:: AIM OF THE EXERCISE ::
In these entries, tally the lines where "utilities" occurs. Respond with only the count.

____________

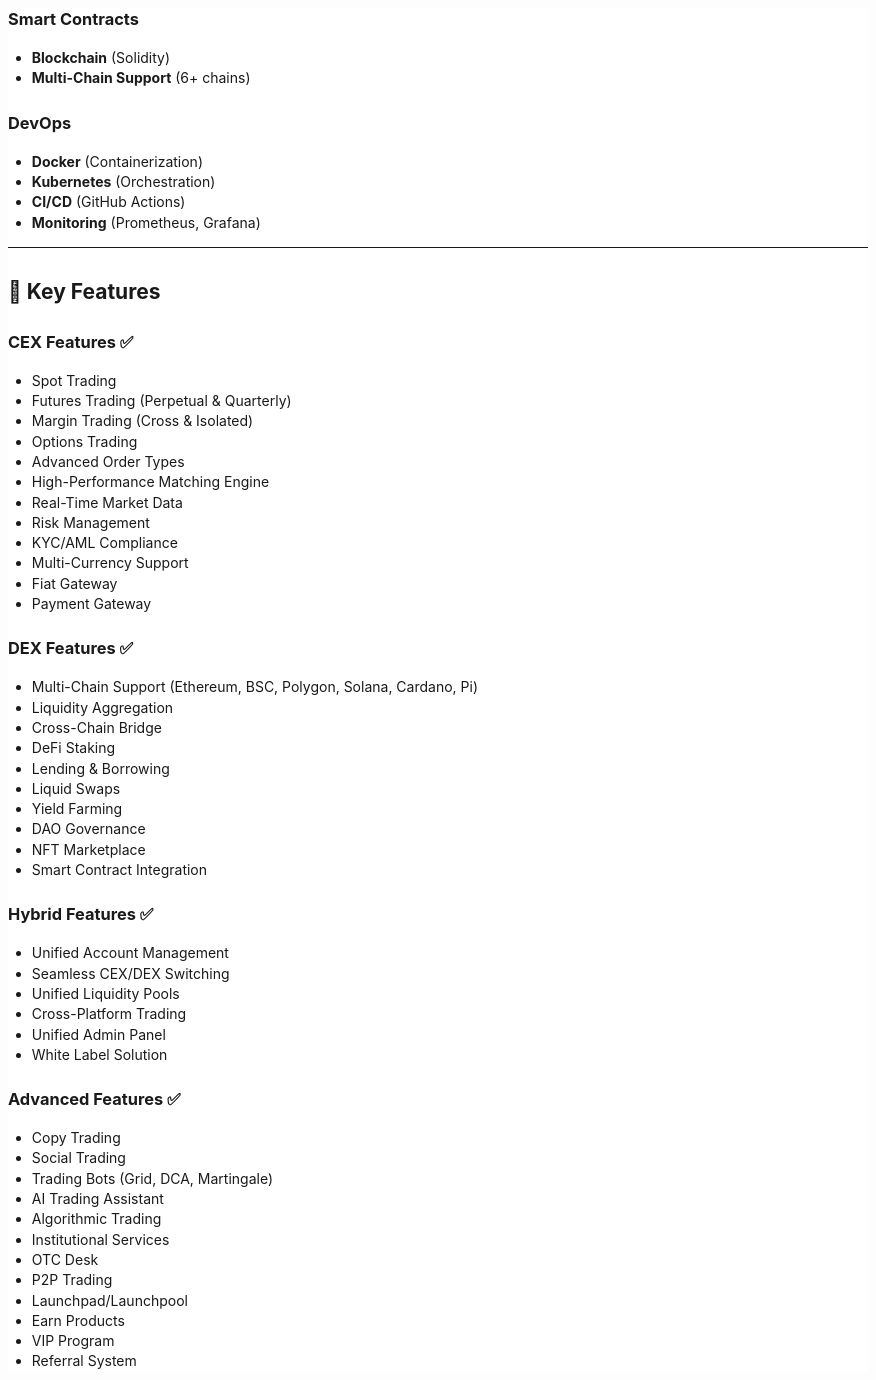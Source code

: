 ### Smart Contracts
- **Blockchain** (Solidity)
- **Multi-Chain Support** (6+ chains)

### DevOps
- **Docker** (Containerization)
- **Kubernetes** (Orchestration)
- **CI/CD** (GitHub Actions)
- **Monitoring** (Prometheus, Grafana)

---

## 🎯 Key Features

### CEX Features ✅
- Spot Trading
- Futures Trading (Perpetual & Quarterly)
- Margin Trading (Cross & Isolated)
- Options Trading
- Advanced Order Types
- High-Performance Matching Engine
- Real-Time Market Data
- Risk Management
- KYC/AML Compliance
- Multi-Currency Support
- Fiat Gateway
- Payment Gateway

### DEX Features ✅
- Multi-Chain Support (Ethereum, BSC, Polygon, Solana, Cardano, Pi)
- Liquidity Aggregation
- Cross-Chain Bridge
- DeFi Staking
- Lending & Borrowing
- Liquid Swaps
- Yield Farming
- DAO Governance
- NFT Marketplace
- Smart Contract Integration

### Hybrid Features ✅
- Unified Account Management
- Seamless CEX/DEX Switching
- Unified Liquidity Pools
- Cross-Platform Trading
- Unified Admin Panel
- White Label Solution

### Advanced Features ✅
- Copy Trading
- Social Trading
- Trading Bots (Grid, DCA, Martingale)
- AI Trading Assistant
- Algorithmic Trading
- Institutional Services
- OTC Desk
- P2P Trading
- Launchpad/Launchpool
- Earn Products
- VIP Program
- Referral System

____________

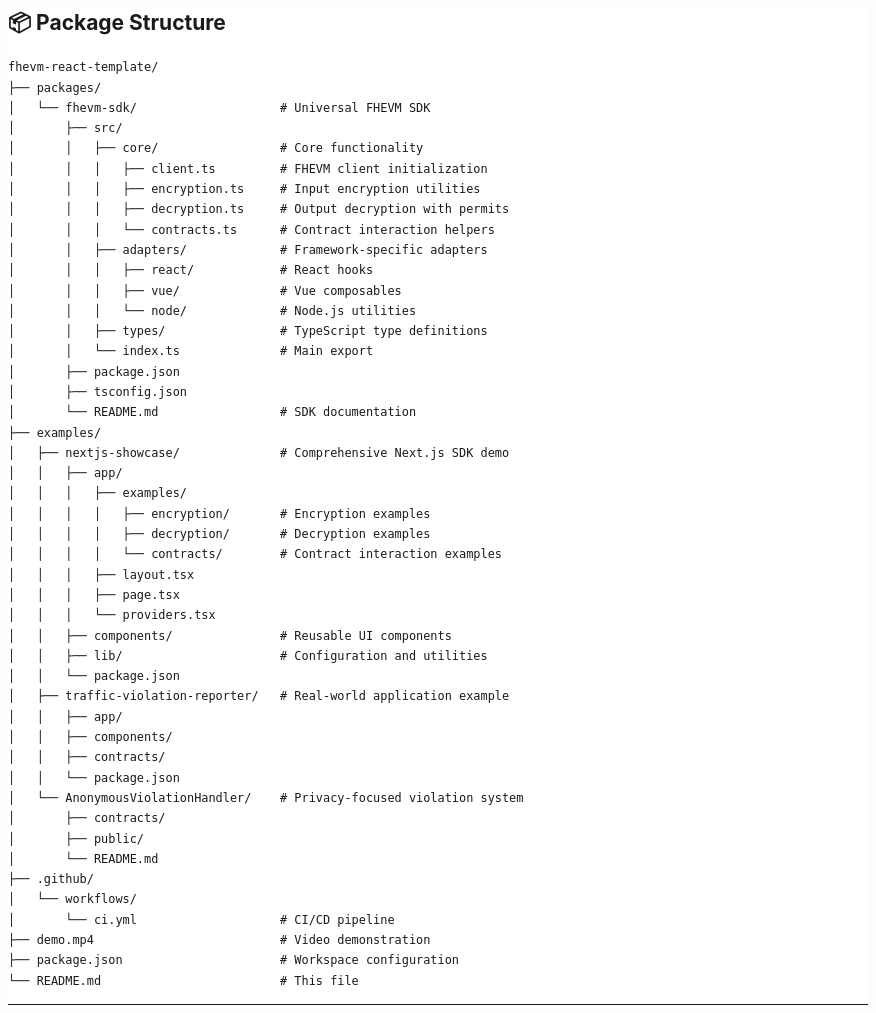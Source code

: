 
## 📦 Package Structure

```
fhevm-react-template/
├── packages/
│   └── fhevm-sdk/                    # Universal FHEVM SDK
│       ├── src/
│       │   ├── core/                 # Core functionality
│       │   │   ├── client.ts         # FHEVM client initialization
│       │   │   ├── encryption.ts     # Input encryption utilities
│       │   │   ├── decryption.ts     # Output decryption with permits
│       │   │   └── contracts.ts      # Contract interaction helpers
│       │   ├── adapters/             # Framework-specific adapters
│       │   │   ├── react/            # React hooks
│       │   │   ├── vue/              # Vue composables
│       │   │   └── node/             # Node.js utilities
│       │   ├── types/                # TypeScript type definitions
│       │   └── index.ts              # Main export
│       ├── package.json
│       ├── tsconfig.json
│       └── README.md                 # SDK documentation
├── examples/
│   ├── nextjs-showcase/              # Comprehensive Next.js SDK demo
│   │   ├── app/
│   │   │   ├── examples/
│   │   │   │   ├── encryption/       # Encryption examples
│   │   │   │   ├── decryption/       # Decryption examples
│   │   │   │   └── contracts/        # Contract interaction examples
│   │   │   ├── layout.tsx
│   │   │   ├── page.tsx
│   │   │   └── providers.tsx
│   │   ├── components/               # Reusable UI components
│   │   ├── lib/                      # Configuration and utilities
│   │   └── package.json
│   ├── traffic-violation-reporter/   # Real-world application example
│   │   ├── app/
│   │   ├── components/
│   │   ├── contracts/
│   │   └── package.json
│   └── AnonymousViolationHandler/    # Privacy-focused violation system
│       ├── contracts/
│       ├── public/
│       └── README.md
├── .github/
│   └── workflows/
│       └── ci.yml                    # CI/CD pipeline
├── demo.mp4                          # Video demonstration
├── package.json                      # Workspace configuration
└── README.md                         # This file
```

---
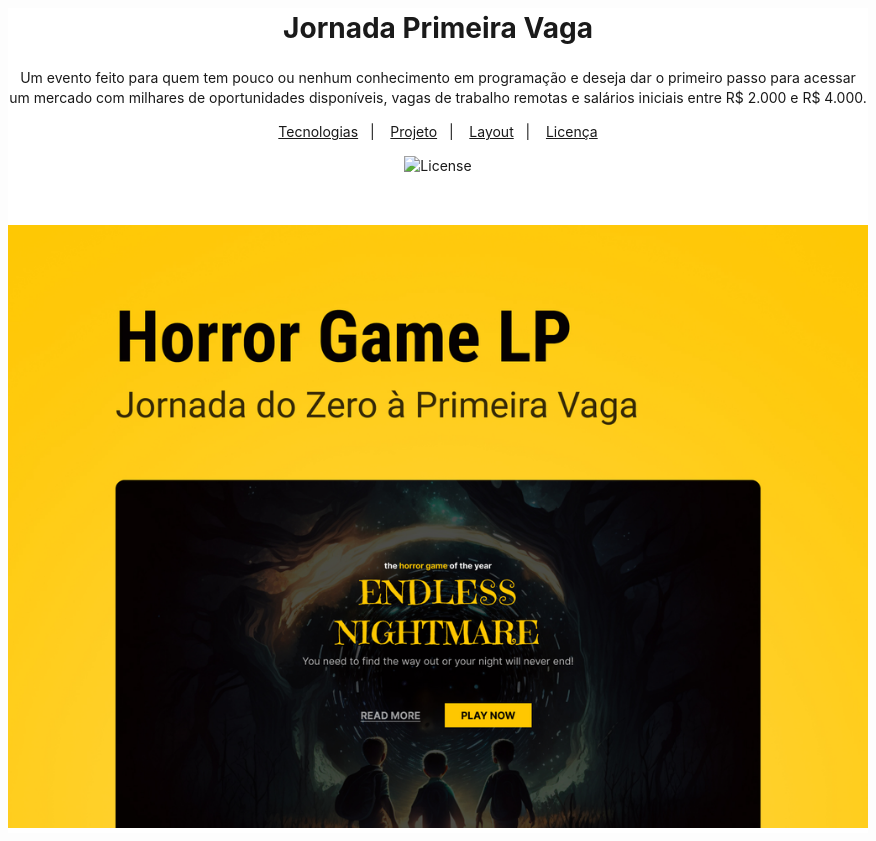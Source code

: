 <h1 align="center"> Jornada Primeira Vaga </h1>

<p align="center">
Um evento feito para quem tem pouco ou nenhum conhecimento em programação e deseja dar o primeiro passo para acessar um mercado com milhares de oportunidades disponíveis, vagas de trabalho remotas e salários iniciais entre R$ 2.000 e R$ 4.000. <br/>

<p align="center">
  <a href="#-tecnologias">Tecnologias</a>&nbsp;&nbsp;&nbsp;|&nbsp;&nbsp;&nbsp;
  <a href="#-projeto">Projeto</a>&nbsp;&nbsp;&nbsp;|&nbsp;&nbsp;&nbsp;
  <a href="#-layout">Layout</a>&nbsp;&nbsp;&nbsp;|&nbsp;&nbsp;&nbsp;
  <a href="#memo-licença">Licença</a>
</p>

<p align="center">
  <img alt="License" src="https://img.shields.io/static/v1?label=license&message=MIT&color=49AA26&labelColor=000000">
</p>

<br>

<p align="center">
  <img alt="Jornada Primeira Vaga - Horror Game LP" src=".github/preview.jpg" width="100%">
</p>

____________

:: RESPONSE TO THIS TASK ::
3